Lack of transportation is a major barrier for people to gain and keep employment. It’s also one of the biggest obstacles keeping people in poverty.
As a person who walks pretty much everywhere I go, I understand our county is made up of small, walkable towns. However, they are significantly less walkable if you have three children, one needing to be walked to school and two needing to be walked to daycare, before you can walk to your job.
You walk to the grocery store, walk and pick up your children, walk home, gather up your laundry, walk with your children to the laundromat, then walk home.
If you are really trying to get out of poverty, you need a second job.
You walk the kids to a babysitter and after a day of walking and probably standing on your feet all day at work, you walk to fill out job applications. Then you walk your children home.
If you are lucky enough to land a second job, it means a whole other set of problems.
You might think, maybe people without cars should find a ride.
Well, that works out great if you have someone willing to get to the job on time and is reliable. You still have to walk your kids to school and daycare and then have someone willing to pick you up everyday.
Or maybe people without cars should buy their own car. After all, I did.
Well, poor people pay more for cars. Interest rates are higher. Insurance is more expensive. And a down payment is almost impossible to come up with.
For lots of people, a minimum wage job is not worth the amount of walking they have to do, or that their children have to do to earn $7.50 an hour. A job that pays more is going to be on the farthest edges of town, which means more walking, in the heat, in freezing temperatures, in the rain or snow, in the wee hours of the morning or late at night.
If you think they should just tough it out and do what they have to do to take care of themselves and their children, then park your vehicles, take your keys, bring them to Humanity House and tell us to hold onto them for a week.
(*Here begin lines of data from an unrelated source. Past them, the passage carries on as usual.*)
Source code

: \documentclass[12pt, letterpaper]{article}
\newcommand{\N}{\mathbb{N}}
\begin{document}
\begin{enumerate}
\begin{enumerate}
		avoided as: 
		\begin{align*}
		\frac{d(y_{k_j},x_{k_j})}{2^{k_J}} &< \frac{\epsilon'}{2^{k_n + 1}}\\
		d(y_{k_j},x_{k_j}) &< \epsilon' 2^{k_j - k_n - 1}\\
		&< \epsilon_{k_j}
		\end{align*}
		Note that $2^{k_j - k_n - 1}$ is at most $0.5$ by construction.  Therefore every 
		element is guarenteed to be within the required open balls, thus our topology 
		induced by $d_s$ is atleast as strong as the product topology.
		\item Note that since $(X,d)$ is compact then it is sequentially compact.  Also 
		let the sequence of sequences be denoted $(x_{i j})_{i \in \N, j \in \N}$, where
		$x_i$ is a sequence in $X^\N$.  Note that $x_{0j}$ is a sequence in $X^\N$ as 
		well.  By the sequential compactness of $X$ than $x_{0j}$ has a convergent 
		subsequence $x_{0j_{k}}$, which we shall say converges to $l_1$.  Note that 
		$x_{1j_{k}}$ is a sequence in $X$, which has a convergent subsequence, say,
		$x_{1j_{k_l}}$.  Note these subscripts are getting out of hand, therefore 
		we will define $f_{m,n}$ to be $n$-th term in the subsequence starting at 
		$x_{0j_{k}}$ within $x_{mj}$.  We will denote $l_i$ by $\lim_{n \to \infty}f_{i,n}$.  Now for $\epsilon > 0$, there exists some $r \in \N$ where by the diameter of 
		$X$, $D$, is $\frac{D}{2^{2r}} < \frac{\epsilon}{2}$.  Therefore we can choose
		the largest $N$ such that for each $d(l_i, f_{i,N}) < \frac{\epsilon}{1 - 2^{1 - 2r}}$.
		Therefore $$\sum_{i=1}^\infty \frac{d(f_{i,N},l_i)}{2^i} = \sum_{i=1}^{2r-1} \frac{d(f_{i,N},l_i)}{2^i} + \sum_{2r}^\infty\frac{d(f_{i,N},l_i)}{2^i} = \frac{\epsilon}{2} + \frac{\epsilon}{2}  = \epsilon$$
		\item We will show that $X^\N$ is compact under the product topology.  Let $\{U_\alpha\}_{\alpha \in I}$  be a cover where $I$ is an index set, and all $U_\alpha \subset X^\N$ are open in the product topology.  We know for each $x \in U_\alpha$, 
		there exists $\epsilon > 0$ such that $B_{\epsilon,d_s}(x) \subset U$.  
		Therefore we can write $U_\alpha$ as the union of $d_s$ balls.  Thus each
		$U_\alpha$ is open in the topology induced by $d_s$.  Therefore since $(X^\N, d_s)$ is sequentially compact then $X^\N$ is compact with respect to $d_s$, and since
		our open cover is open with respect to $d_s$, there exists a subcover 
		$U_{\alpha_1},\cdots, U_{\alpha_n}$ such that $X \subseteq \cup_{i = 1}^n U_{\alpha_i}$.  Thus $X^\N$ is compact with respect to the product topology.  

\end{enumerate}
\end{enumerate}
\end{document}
You and your children walk everywhere that you go. Imagine your elderly parents walking everywhere they go. Everywhere.
What can you do?
If you have an older vehicle just sitting there, and you don’t use it — maybe you don’t really know why you have it.
You think about getting rid of it, but it’s not worth much, so it just sits in your driveway.
How about donating it?
You will get a tax deduction, and you can help put someone on the road out of poverty. If this is something you feel you could do, contact Humanity House. We will keep you updated on families in need of vehicles to keep their jobs.
You can choose who the car goes to, so you can feel good about it.
If you have the ability to change a life, do it. You have nothing to lose and a whole lot of good to gain.